_TASK REQUIREMENTS_.
Among the entries, find each line that includes the string "carote" and list it.

_TASK INPUTS_.
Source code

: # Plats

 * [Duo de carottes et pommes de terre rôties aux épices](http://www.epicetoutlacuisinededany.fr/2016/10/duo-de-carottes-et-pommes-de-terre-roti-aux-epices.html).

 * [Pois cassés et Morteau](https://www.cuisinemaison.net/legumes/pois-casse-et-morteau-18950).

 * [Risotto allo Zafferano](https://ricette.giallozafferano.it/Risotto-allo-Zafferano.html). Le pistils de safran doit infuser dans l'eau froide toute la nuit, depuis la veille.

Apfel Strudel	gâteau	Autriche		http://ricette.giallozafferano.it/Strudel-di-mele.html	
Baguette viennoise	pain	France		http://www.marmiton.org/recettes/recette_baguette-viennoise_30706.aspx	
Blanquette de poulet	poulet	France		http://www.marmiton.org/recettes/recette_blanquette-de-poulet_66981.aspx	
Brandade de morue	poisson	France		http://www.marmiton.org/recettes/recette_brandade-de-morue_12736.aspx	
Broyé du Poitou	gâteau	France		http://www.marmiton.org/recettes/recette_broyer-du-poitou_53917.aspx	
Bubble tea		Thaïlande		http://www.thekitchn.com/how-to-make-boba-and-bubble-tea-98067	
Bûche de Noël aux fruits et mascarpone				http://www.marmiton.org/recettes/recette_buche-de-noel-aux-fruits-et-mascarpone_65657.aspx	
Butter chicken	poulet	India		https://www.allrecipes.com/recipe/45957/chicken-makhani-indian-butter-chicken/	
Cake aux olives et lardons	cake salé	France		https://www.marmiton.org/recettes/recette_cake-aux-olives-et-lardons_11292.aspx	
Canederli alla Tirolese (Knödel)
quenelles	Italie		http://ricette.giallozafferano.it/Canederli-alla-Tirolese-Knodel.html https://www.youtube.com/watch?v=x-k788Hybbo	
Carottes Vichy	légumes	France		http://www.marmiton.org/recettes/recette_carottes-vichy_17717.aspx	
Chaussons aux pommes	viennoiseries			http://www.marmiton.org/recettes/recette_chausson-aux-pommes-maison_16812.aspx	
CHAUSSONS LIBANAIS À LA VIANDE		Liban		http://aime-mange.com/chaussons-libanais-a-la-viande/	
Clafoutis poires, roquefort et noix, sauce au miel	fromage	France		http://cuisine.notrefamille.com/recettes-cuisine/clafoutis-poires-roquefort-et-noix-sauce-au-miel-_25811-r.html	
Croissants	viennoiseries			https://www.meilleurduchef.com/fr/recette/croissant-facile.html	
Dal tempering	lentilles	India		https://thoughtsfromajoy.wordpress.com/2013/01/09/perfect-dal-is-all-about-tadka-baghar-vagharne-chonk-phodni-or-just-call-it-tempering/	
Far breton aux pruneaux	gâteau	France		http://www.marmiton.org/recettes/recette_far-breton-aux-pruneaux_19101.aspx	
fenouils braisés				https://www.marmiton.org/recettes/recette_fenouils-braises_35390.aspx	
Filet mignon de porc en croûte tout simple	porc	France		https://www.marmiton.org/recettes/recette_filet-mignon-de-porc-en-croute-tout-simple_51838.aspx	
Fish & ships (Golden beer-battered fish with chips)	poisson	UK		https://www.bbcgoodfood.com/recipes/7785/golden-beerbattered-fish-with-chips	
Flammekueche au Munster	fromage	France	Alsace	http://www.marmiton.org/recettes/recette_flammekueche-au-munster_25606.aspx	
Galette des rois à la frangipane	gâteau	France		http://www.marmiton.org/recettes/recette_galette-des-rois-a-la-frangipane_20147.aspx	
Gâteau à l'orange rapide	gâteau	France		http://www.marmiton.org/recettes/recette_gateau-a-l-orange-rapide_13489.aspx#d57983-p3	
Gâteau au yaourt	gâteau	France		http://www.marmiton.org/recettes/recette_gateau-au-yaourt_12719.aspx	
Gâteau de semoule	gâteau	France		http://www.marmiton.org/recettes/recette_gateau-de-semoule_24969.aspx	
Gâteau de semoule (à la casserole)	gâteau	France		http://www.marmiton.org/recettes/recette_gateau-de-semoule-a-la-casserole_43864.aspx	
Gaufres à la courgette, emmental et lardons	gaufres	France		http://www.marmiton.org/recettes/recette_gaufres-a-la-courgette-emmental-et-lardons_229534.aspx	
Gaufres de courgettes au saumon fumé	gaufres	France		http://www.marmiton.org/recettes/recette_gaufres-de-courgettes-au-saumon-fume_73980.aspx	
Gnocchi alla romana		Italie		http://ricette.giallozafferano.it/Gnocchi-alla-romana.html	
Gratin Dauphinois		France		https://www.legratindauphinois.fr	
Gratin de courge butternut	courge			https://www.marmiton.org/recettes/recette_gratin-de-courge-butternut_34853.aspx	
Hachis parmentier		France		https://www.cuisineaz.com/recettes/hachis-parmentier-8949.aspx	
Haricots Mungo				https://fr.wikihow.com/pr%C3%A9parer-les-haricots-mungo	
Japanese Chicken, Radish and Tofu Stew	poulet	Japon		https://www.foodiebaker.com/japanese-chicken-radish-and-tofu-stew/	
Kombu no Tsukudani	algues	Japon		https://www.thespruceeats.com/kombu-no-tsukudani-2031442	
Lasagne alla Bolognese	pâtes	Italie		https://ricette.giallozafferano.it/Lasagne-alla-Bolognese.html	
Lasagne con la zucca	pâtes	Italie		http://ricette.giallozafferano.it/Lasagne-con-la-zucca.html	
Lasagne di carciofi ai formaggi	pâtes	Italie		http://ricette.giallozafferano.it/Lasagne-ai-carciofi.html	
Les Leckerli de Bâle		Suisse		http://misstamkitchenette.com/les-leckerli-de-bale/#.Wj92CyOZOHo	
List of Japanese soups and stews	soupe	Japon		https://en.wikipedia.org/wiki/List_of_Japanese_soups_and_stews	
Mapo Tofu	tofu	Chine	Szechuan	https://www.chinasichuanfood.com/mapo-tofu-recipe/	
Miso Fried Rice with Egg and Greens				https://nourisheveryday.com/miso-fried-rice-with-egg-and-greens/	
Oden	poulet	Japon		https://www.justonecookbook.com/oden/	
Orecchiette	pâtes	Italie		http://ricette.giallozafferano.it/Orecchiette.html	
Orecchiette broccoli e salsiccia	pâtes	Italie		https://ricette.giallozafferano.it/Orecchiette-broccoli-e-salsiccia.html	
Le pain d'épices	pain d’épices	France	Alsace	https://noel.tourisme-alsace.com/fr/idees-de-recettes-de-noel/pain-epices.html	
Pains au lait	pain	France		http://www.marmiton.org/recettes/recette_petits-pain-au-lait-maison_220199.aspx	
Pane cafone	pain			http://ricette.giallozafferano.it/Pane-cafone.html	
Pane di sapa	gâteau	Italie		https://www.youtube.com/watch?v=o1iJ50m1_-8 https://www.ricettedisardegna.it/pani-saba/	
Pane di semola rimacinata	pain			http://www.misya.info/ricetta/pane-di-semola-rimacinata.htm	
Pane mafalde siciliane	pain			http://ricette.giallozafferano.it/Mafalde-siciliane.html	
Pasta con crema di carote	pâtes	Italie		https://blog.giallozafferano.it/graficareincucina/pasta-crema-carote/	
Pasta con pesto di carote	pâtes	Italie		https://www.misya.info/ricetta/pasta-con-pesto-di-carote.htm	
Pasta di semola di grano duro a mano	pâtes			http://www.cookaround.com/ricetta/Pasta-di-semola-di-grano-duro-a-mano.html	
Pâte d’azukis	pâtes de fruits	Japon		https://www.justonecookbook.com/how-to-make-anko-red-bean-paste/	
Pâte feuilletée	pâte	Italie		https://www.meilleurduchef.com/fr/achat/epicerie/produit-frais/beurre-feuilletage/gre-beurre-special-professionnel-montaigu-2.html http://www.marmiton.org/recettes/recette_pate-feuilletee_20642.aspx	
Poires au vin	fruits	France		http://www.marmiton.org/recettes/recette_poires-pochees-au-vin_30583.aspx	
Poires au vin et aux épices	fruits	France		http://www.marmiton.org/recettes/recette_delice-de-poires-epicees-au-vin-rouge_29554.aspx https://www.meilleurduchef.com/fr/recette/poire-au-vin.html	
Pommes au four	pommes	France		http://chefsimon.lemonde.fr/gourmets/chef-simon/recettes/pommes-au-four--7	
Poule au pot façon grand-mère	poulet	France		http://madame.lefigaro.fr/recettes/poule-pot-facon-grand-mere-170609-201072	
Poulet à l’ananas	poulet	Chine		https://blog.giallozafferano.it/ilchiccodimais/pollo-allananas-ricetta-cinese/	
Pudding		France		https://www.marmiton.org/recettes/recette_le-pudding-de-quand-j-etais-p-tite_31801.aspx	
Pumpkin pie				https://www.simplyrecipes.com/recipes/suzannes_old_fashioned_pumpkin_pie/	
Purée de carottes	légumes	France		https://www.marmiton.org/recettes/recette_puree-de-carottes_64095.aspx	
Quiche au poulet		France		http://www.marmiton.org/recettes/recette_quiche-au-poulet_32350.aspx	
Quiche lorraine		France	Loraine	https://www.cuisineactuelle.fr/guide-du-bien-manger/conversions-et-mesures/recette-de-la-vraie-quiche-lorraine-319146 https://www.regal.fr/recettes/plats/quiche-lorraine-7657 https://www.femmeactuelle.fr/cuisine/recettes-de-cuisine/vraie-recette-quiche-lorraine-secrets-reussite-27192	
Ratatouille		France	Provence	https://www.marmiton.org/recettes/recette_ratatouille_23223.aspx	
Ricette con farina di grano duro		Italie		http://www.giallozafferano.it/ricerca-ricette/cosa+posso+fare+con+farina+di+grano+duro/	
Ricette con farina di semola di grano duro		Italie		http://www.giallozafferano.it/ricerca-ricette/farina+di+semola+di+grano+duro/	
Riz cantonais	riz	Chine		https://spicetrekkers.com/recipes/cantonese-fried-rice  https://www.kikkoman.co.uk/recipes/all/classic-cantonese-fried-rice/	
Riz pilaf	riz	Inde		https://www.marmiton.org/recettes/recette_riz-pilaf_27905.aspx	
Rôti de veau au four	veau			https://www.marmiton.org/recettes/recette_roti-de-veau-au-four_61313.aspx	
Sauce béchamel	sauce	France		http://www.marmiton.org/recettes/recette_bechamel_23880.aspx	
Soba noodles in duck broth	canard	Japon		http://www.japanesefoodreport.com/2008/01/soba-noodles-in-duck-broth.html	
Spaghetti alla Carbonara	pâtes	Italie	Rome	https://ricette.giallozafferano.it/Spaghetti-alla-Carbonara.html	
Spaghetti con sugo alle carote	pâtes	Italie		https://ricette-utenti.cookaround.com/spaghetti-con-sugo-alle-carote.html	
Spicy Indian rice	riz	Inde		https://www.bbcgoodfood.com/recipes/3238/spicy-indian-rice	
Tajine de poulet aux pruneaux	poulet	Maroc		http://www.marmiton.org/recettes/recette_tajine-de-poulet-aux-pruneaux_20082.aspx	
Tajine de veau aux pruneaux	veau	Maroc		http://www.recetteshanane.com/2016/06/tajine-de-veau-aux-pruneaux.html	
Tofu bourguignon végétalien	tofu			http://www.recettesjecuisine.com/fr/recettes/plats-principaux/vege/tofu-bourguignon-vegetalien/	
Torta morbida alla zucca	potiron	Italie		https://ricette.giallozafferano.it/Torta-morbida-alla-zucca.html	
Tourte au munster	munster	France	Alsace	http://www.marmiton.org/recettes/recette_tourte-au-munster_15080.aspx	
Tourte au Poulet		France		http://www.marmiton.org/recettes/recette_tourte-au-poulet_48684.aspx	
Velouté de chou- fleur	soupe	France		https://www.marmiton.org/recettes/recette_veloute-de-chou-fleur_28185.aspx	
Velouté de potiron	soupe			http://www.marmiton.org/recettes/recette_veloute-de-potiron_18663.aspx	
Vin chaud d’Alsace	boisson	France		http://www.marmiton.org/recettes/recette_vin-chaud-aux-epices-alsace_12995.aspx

_OUTPUT FOR THIS TASK_.
Pasta con crema di carote	pâtes	Italie		https://blog.giallozafferano.it/graficareincucina/pasta-crema-carote/	
Pasta con pesto di carote	pâtes	Italie		https://www.misya.info/ricetta/pasta-con-pesto-di-carote.htm	
Spaghetti con sugo alle carote	pâtes	Italie		https://ricette-utenti.cookaround.com/spaghetti-con-sugo-alle-carote.html	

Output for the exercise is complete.